Y, en tercer lugar, si las poblaciones actuales de Perú y México son 24 y 93 millones de personas, respectivamente, el primero, pues, habría crecido a una tasa anual promedio de 0,84% y el segundo a 1,217%.

Pero tampoco hay indicio alguno que permita suponer y aceptar, tan a la ligera, que la población en México creció a un ritmo 45% más pronunciado que la del Perú. Si hoy sus tasas de crecimiento demográfico son virtualmente las mismas, a título de qué puede sospecharse que en los siglos pasados fueron tan disímiles.

Nuestra hipótesis es que la catástrofe demográfica fue significativamente más grave en Perú y Bolivia que en México. Trataremos de demostrarlo. Pero además para tratar de explicar, consistentemente, por qué ello ocurrió así.

En el Gráfico Nº 12, para el diseño de los tramos de las curvas correspondientes al período anterior al año 1500, se está asumiento la misma tasa de crecimiento que, para la población mundial de esa época, presenta Salvat 324.

Por lo demás, ese gráfico es el resultado de los siguientes datos y reflexiones, basadas estas últimas, como lo han hecho otros autores, en “razonamientos lógicos” 325, dado que no hay otra alternativa.

Los cálculos demográficos más verosímiles, pero también los menos exagerados, estiman en 32,5 millones de habitantes (Dobyns) y 25,2 millones (S. Cook y W. Borah) la población de México inmediatamente antes de la conquista; y en 10 millones (Wachtel) y 12 millones de personas (Smith), la población de los Andes Centrales en 1492 326.

Específicamente para el Perú, S. Cook estima que en 1520 la población era del orden de 9 millones de personas.

En todo caso, tanto para México como para el Perú, las discrepancias entre las cifras de unos y otros autores están en el orden de 30%.

Por lo demás, y consistentemente con el análisis que mostraremos más adelante, la relación entre la población de un territorio y la del otro, con las cifras de S. Cook, es de 2,8 a 1, razonablemente consistente con el hecho de que hoy esa relación es de 4 a 1.

Pues bien, asumiremos entonces las cifras de S. Cook, con cargo a que estudios más profundos prueben o desechen las hipótesis que vamos a plantear.

Compartimos, no obstante, las sospechas de M.L. Laviana en el sentido de que “las demostraciones científicas probablemente nunca lleguen” 327, porque en efecto resultará virtualmente imposible hacerlo.

Permítasenos antes aquí, sin embargo, una breve digresión. !Qué dificil es acometer estos temas con una mínima y elemental seriedad y seguridad¡ Observemos el problema en el que nos encontramos: M.L. Laviana afirma que S. Cook estima que en 1520 el territorio del Perú albergaba a 9 millones de personas; pero Flores Galindo afirma que el demógrafo David N. Cook señala “que hacia 1530 –esto es, inmediatamente antes de que se inicie la conquista– el territorio actual del Perú debía tener una población aproximada de 2 738 673 habitantes...” 328.

Con la inaudita precisión de David N.

Cook, la palabra “aproximada” está absolutamente demás.

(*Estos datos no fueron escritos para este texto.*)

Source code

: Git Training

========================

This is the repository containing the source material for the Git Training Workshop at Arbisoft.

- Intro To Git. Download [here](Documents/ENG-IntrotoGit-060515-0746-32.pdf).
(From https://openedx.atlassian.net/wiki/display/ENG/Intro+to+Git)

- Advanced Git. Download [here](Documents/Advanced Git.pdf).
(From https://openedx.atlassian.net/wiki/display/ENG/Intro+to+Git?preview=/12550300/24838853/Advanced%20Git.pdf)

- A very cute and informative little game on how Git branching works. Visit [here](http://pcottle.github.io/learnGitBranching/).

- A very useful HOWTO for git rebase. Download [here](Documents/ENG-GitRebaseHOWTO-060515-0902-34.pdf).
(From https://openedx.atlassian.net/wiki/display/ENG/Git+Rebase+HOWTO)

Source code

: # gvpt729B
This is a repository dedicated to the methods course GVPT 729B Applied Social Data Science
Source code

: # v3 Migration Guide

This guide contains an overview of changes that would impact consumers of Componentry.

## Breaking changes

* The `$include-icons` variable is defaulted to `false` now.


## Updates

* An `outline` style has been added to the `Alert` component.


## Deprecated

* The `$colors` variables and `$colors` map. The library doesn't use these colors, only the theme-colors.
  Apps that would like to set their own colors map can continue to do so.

Pero eso, en realidad, es lo de menos. No obstante, no podemos menos que expresar nuestras razonables sospechas por la insólita precisión de la cifra de David N.

Cook. Más preocupante sin embargo es el hecho de que la cifra de S. Cook es casi 330% mayor que la de David N. Cook.

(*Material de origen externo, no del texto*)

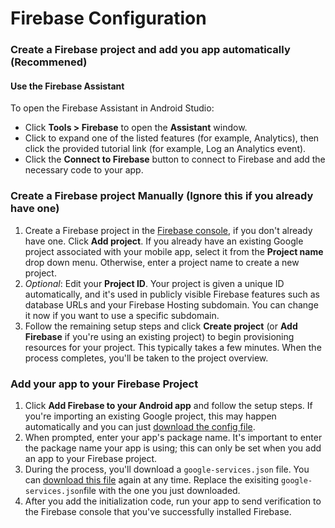 # Firebase Configuration

### Create a Firebase project and add you app automatically (Recommened) <a href="#create-a-firebase-project-and-add-you-app-automatically-recommened" id="create-a-firebase-project-and-add-you-app-automatically-recommened"></a>

#### Use the Firebase Assistant <a href="#use_the_firebase_assistant" id="use_the_firebase_assistant"></a>

To open the Firebase Assistant in Android Studio:

* Click **Tools > Firebase** to open the **Assistant** window.
* Click to expand one of the listed features (for example, Analytics), then click the provided tutorial link (for example, Log an Analytics event).
* Click the **Connect to Firebase** button to connect to Firebase and add the necessary code to your app.

### Create a Firebase project Manually (Ignore this if you already have one) <a href="#create-a-firebase-project-manually-ignore-this-if-you-already-have-one" id="create-a-firebase-project-manually-ignore-this-if-you-already-have-one"></a>

1. Create a Firebase project in the [Firebase console](https://console.firebase.google.com/), if you don't already have one. Click **Add project**. If you already have an existing Google project associated with your mobile app, select it from the **Project name** drop down menu. Otherwise, enter a project name to create a new project.
2. _Optional_: Edit your **Project ID**. Your project is given a unique ID automatically, and it's used in publicly visible Firebase features such as database URLs and your Firebase Hosting subdomain. You can change it now if you want to use a specific subdomain.
3. Follow the remaining setup steps and click **Create project** (or **Add Firebase** if you're using an existing project) to begin provisioning resources for your project. This typically takes a few minutes. When the process completes, you'll be taken to the project overview.

### Add your app to your Firebase Project <a href="#add-your-app-to-your-firebase-project" id="add-your-app-to-your-firebase-project"></a>

1. Click **Add Firebase to your Android app** and follow the setup steps. If you're importing an existing Google project, this may happen automatically and you can just [download the config file](http://support.google.com/firebase/answer/7015592).
2. When prompted, enter your app's package name. It's important to enter the package name your app is using; this can only be set when you add an app to your Firebase project.
3. During the process, you'll download a `google-services.json` file. You can [download this file](http://support.google.com/firebase/answer/7015592) again at any time. Replace the exisiting `google-services.json`file with the one you just downloaded.
4. After you add the initialization code, run your app to send verification to the Firebase console that you've successfully installed Firebase.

Y si se compara el dato de S. Cook para México, con el de David N. Cook para el Perú, resultaría que la población de México, en las primeras décadas del siglo XVI, era 9,3 veces mayor que la del territorio peruano, lo cual francamente es insostenible.

Pero además se sabe que la población del Perú siguió decreciendo hasta entrado en siglo XVIII. Así, con las cifras de David N.

Cook –2 738 673 en 1530 y “601 645 indios” 329 en 1630– habrían llegado al siglo XVIII entre 200 mil y 300 mil personas, lo cual también es inconcebible e inaceptable –por lo menos a la luz de todo lo que veremos más adelante–.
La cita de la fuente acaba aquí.